Have you ever been talking on the phone or in a meeting and your mind starts to wonder? You start thinking about something on your to-do list, you get distracted by your pet who suddenly wants your attention or you quickly check your inbox out of habit?
We’ve all been there. We’re hearing what the person is saying but we’re not really listening. Sometimes we get away with it - after all we don’t know what we may have missed. You may even pride yourself on the art of multitasking during a quick catch up!
But when there is an important subject matter on the table, the skill of active listening is key and provides a more meaningful and effective exchange.
What is active listening?
One of the most important skills we develop as coaches is not just listening, but active listening. This means taking into account how you feel and what you see, hear, think and focus on when you’re listening to someone.
There is so much that you pick up on other than the words they use. Watching their body language, feeling the energy they give off, noting facial expressions, being aware of changing intonation in their voice and highlighting what is not being said can often lead to a big transformational moment.
Based on observations and feeling a coach may trust their intuition and ask the client, ‘what are you holding back?’ They may even just state it feels like something is not being said. These can be powerful moments that help a client to confront what is really going on or to create an opportunity to understand something deeper that they may not even have been aware of.
This becomes more than just a conversation of comments and responses, but a series of interactions and revelations that stretches beyond the words that are being said.
John Sutherland, former Met Police commander and writer, talks about the ‘lost art of listening’ on The IAB UK Podcast. In the podcast, he refers to the Chinese symbol for listening, a symbol beautifully demonstrating the different facets of what it involves:
He references Albert Mehrabian’s theory that ‘up to 90% of what we communicate with one another is non verbal’ to highlight the point that we cannot ‘just listen.’
To listen well it should be intentional. In a world where everything moves so fast, Sutherland argues we should be taking moments to pause. We should feel happy to take a moment, reflect on what is being said or not said and clarify our understanding when needed. These are all skills in active listening.
Why active listening is the secret to success in coaching
‘You’d be a great coach because you’re good at giving advice!’ There’s a myth about coaching that it’s all about giving advice and solving people’s problems. This simply isn’t true. In fact, active listening is a much more important skill.
Coaching isn’t about giving advice but about listening to people, beyond just the words that they are saying, and being able to decipher their true feelings, thoughts, worries and wants.
This allows the coach to further explore these issues using open questions to facilitate development and the person's own ability to problem solve.
Coaching can offer you the time and space to be truly listened to in a judgement free space.
What is it that you want to be heard on?

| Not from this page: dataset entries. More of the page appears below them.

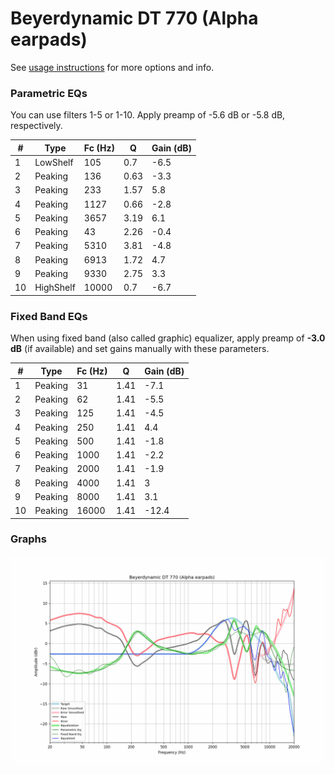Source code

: # Beyerdynamic DT 770 (Alpha earpads)
See [usage instructions](https://github.com/jaakkopasanen/AutoEq#usage) for more options and info.

### Parametric EQs
You can use filters 1-5 or 1-10. Apply preamp of -5.6 dB or -5.8 dB, respectively.

|   # | Type      |   Fc (Hz) |    Q |   Gain (dB) |
|-----|-----------|-----------|------|-------------|
|   1 | LowShelf  |       105 | 0.7  |        -6.5 |
|   2 | Peaking   |       136 | 0.63 |        -3.3 |
|   3 | Peaking   |       233 | 1.57 |         5.8 |
|   4 | Peaking   |      1127 | 0.66 |        -2.8 |
|   5 | Peaking   |      3657 | 3.19 |         6.1 |
|   6 | Peaking   |        43 | 2.26 |        -0.4 |
|   7 | Peaking   |      5310 | 3.81 |        -4.8 |
|   8 | Peaking   |      6913 | 1.72 |         4.7 |
|   9 | Peaking   |      9330 | 2.75 |         3.3 |
|  10 | HighShelf |     10000 | 0.7  |        -6.7 |

### Fixed Band EQs
When using fixed band (also called graphic) equalizer, apply preamp of **-3.0 dB** (if available) and set gains manually with these parameters.

|   # | Type    |   Fc (Hz) |    Q |   Gain (dB) |
|-----|---------|-----------|------|-------------|
|   1 | Peaking |        31 | 1.41 |        -7.1 |
|   2 | Peaking |        62 | 1.41 |        -5.5 |
|   3 | Peaking |       125 | 1.41 |        -4.5 |
|   4 | Peaking |       250 | 1.41 |         4.4 |
|   5 | Peaking |       500 | 1.41 |        -1.8 |
|   6 | Peaking |      1000 | 1.41 |        -2.2 |
|   7 | Peaking |      2000 | 1.41 |        -1.9 |
|   8 | Peaking |      4000 | 1.41 |         3   |
|   9 | Peaking |      8000 | 1.41 |         3.1 |
|  10 | Peaking |     16000 | 1.41 |       -12.4 |

### Graphs
![](./Beyerdynamic%20DT%20770%20(Alpha%20earpads).png)
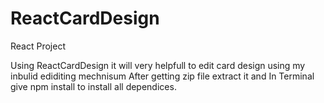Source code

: # ReactCardDesign
React Project

Using ReactCardDesign it will very helpfull to edit card design using my inbulid ediditing mechnisum
After getting zip file extract it and In Terminal give npm install to install all dependices.


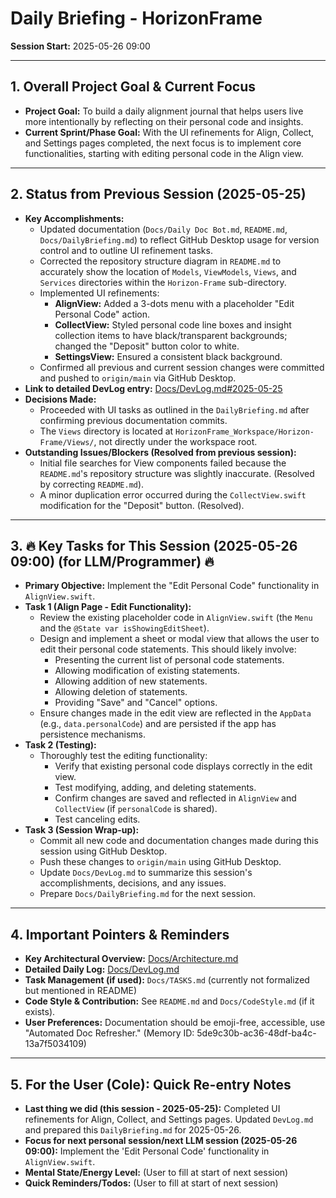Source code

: # Daily Briefing - HorizonFrame

**Session Start:** 2025-05-26 09:00

---

## 1. Overall Project Goal & Current Focus

*   **Project Goal:** To build a daily alignment journal that helps users live more intentionally by reflecting on their personal code and insights.
*   **Current Sprint/Phase Goal:** With the UI refinements for Align, Collect, and Settings pages completed, the next focus is to implement core functionalities, starting with editing personal code in the Align view.

---

## 2. Status from Previous Session (2025-05-25)

*   **Key Accomplishments:**
    *   Updated documentation (`Docs/Daily Doc Bot.md`, `README.md`, `Docs/DailyBriefing.md`) to reflect GitHub Desktop usage for version control and to outline UI refinement tasks.
    *   Corrected the repository structure diagram in `README.md` to accurately show the location of `Models`, `ViewModels`, `Views`, and `Services` directories within the `Horizon-Frame` sub-directory.
    *   Implemented UI refinements:
        *   **AlignView:** Added a 3-dots menu with a placeholder "Edit Personal Code" action.
        *   **CollectView:** Styled personal code line boxes and insight collection items to have black/transparent backgrounds; changed the "Deposit" button color to white.
        *   **SettingsView:** Ensured a consistent black background.
    *   Confirmed all previous and current session changes were committed and pushed to `origin/main` via GitHub Desktop.
*   **Link to detailed DevLog entry:** [Docs/DevLog.md#2025-05-25](./DevLog.md#2025-05-25)
*   **Decisions Made:**
    *   Proceeded with UI tasks as outlined in the `DailyBriefing.md` after confirming previous documentation commits.
    *   The `Views` directory is located at `HorizonFrame_Workspace/Horizon-Frame/Views/`, not directly under the workspace root.
*   **Outstanding Issues/Blockers (Resolved from previous session):**
    *   Initial file searches for View components failed because the `README.md`'s repository structure was slightly inaccurate. (Resolved by correcting `README.md`).
    *   A minor duplication error occurred during the `CollectView.swift` modification for the "Deposit" button. (Resolved).

---

## 3. 🔥 Key Tasks for This Session (2025-05-26 09:00) (for LLM/Programmer) 🔥

*   **Primary Objective:** Implement the "Edit Personal Code" functionality in `AlignView.swift`.
*   **Task 1 (Align Page - Edit Functionality):**
    *   Review the existing placeholder code in `AlignView.swift` (the `Menu` and the `@State var isShowingEditSheet`).
    *   Design and implement a sheet or modal view that allows the user to edit their personal code statements. This should likely involve:
        *   Presenting the current list of personal code statements.
        *   Allowing modification of existing statements.
        *   Allowing addition of new statements.
        *   Allowing deletion of statements.
        *   Providing "Save" and "Cancel" options.
    *   Ensure changes made in the edit view are reflected in the `AppData` (e.g., `data.personalCode`) and are persisted if the app has persistence mechanisms.
*   **Task 2 (Testing):**
    *   Thoroughly test the editing functionality:
        *   Verify that existing personal code displays correctly in the edit view.
        *   Test modifying, adding, and deleting statements.
        *   Confirm changes are saved and reflected in `AlignView` and `CollectView` (if `personalCode` is shared).
        *   Test canceling edits.
*   **Task 3 (Session Wrap-up):**
    *   Commit all new code and documentation changes made during this session using GitHub Desktop.
    *   Push these changes to `origin/main` using GitHub Desktop.
    *   Update `Docs/DevLog.md` to summarize this session's accomplishments, decisions, and any issues.
    *   Prepare `Docs/DailyBriefing.md` for the next session.

---

## 4. Important Pointers & Reminders

*   **Key Architectural Overview:** [Docs/Architecture.md](./Architecture.md)
*   **Detailed Daily Log:** [Docs/DevLog.md](./DevLog.md)
*   **Task Management (if used):** `Docs/TASKS.md` (currently not formalized but mentioned in README)
*   **Code Style & Contribution:** See `README.md` and `Docs/CodeStyle.md` (if it exists).
*   **User Preferences:** Documentation should be emoji-free, accessible, use "Automated Doc Refresher." (Memory ID: 5de9c30b-ac36-48df-ba4c-13a7f5034109)

---

## 5. For the User (Cole): Quick Re-entry Notes

*   **Last thing we did (this session - 2025-05-25):** Completed UI refinements for Align, Collect, and Settings pages. Updated `DevLog.md` and prepared this `DailyBriefing.md` for 2025-05-26.
*   **Focus for next personal session/next LLM session (2025-05-26 09:00):** Implement the 'Edit Personal Code' functionality in `AlignView.swift`.
*   **Mental State/Energy Level:** (User to fill at start of next session)
*   **Quick Reminders/Todos:** (User to fill at start of next session)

What chaos is going on in your own head that you want to voice and make sense of? Is there something bothering you but you’re unable to put your finger on it?

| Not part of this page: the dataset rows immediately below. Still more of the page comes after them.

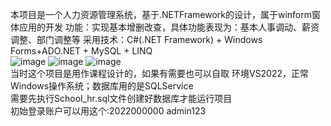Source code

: 本项目是一个人力资源管理系统，基于.NETFramework的设计，属于winform窗体应用的开发                                                                                                                                        功能：实现基本增删改查，具体功能表现为：基本人事调动、薪资调整、部门调整等
采用技术：C#(.NET Framework) + Windows Forms+ADO.NET + MySQL + LINQ                                                          
![image](https://github.com/user-attachments/assets/449dc01b-af21-453e-8723-f63d97f996aa)
![image](https://github.com/user-attachments/assets/40a019ee-dd4b-4276-9055-2c29b9799a32)
![image](https://github.com/user-attachments/assets/610e768c-91b4-4312-9dc0-8ec6d50ef377)                                                                                                                  
当时这个项目是用作课程设计的，如果有需要也可以自取                                                                                                                                                                      环境VS2022，正常Windows操作系统；数据库用的是SQLService                                                                                                                                                        
                需要先执行School_hr.sql文件创建好数据库才能运行项目                                                                                                                                                  
                初始登录账户可以用这个:2022000000   admin123                                                                                                                                                          
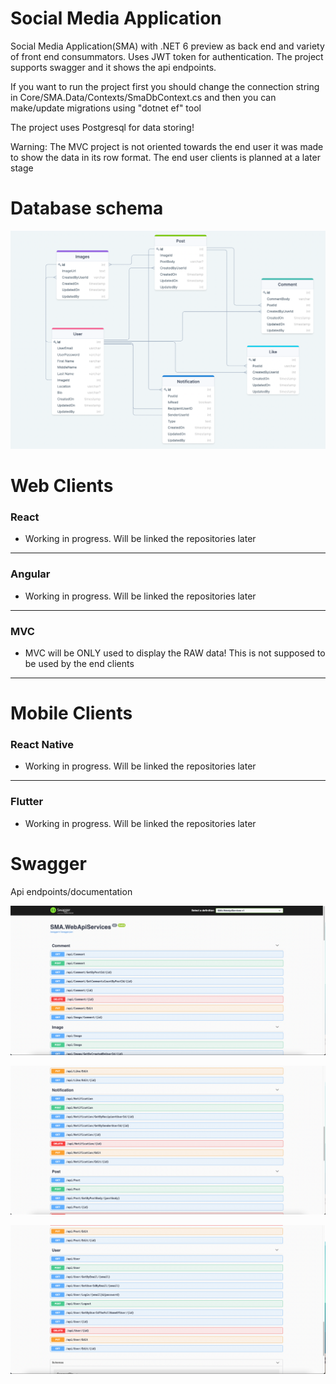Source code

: # Social Media Application
Social Media Application(SMA) with .NET 6 preview as back end and variety of front end consummators.
Uses JWT token for authentication. The project supports swagger and it shows the api endpoints.

If you want to run the project first you should change the connection string in Core/SMA.Data/Contexts/SmaDbContext.cs and then you can make/update migrations
using "dotnet ef" tool

The project uses Postgresql for data storing!

Warning: The MVC project is not oriented towards the end user it was made to show the data in its row format. 
The end user clients is planned at a later stage


# Database schema

![SocalMediaApp Database Schema Diagram](./docs/SocalMediaAppDatabaseSchemaDiagram.png)



# Web Clients


### React
 
- Working in progress. Will be linked the repositories later
---

### Angular

-  Working in progress. Will be linked the repositories later

---

### MVC

- MVC will be ONLY used to display the RAW data! This is not supposed to be used by the end clients 

---

# Mobile Clients



### React Native

-  Working in progress. Will be linked the repositories later

---

### Flutter

-  Working in progress. Will be linked the repositories later


# Swagger 

Api endpoints/documentation

![Swagger1.png](./docs/Swagger1.png)

![Swagger2.png](./docs/Swagger2.png)

![Swagger3.png](./docs/Swagger3.png)

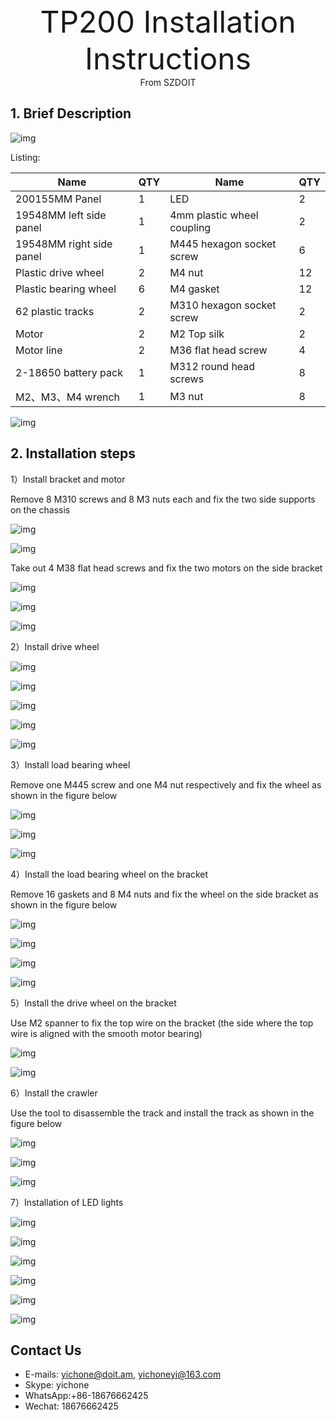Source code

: <center><font size=10> TP200 Installation Instructions </center></font>
<center> From SZDOIT</center>

## 1. Brief Description

![img](wps1.jpg) 

Listing:

| Name                     | QTY  | Name                       | QTY  |
| ------------------------ | ---- | -------------------------- | ---- |
| 200155MM Panel           | 1    | LED                        | 2    |
| 19548MM left side panel  | 1    | 4mm plastic wheel coupling | 2    |
| 19548MM right side panel | 1    | M445 hexagon socket screw  | 6    |
| Plastic drive wheel      | 2    | M4 nut                     | 12   |
| Plastic bearing wheel    | 6    | M4 gasket                  | 12   |
| 62 plastic tracks        | 2    | M310 hexagon socket screw  | 2    |
| Motor                    | 2    | M2 Top silk                | 2    |
| Motor line               | 2    | M36 flat head screw        | 4    |
| 2-18650 battery pack     | 1    | M312 round head screws     | 8    |
| M2、M3、M4 wrench        | 1    | M3 nut                     | 8    |

![img](wps2.png) 

## 2. Installation steps

1）Install bracket and motor

Remove 8 M310 screws and 8 M3 nuts each and fix the two side supports on the chassis

![img](wps3.jpg) 

![img](wps4.jpg) 

Take out 4 M38 flat head screws and fix the two motors on the side bracket

![img](wps5.jpg) 

![img](wps6.jpg) 

![img](wps7.jpg) 

2）Install drive wheel

![img](wps8.jpg) 

![img](wps9.jpg) 

![img](wps10.jpg) 

![img](wps11.jpg) 

![img](wps12.jpg) 

3）Install load bearing wheel

Remove one M445 screw and one M4 nut respectively and fix the wheel as shown in the figure below

![img](wps13.jpg) 

![img](wps14.jpg) 

![img](wps15.jpg) 

4）Install the load bearing wheel on the bracket

Remove 16 gaskets and 8 M4 nuts and fix the wheel on the side bracket as shown in the figure below

![img](wps16.jpg) 

![img](wps17.jpg) 

![img](wps18.jpg) 

![img](wps19.jpg) 

5）Install the drive wheel on the bracket

Use M2 spanner to fix the top wire on the bracket (the side where the top wire is aligned with the smooth motor bearing)

![img](wps20.jpg) 

![img](wps21.jpg) 

6）Install the crawler

Use the tool to disassemble the track and install the track as shown in the figure below

![img](wps22.jpg) 

![img](wps23.jpg) 

![img](wps24.jpg) 

7）Installation of LED lights

![img](wps25.jpg) 

![img](wps26.jpg) 

![img](wps27.jpg) 

![img](wps28.jpg) 

![img](wps29.jpg)

![img](wps30.jpg) 

## Contact Us

- E-mails: [yichone@doit.am](mailto:yichone@doit.am), [yichoneyi@163.com](mailto:yichoneyi@163.com)
- Skype: yichone
- WhatsApp:+86-18676662425
- Wechat: 18676662425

A coach may be able to help you, even if you can’t put these feelings perfectly into words.
Test your own skills in active listening
Before a coaching session I try to get myself in the zone to truly actively listen. I try to remove any distractions, clear my mind to avoid thinking about ‘to do’ lists or what I need to do later and try to be present and fully attentive to my client for the next hour.

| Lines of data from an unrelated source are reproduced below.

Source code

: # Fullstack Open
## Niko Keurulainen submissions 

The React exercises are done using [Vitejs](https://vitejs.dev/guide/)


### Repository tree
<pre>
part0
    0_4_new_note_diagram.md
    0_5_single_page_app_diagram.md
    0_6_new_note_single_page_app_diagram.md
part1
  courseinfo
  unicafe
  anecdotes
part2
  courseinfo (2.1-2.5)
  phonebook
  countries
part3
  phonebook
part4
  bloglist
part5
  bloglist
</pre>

Try it yourself. Before your next big meeting or an important chat with a friend, get yourself in a space to actively listen. These days, life can be distracting so set an optimum environment to be able to listen. Remove any barriers such as phones, external noise or pets/children!
Try to pick up on changes in body language as they talk. Are they bored? Excited? Distracted? Passionate? Does the energy change at any point? At what point did the energy change? What could that be telling you?
Afterwards, reflect on whether it made a difference to your understanding and how you felt during and after the call? Did you pick up more from the conversation other than what was said? Did it make the call richer? Let me know how you get on!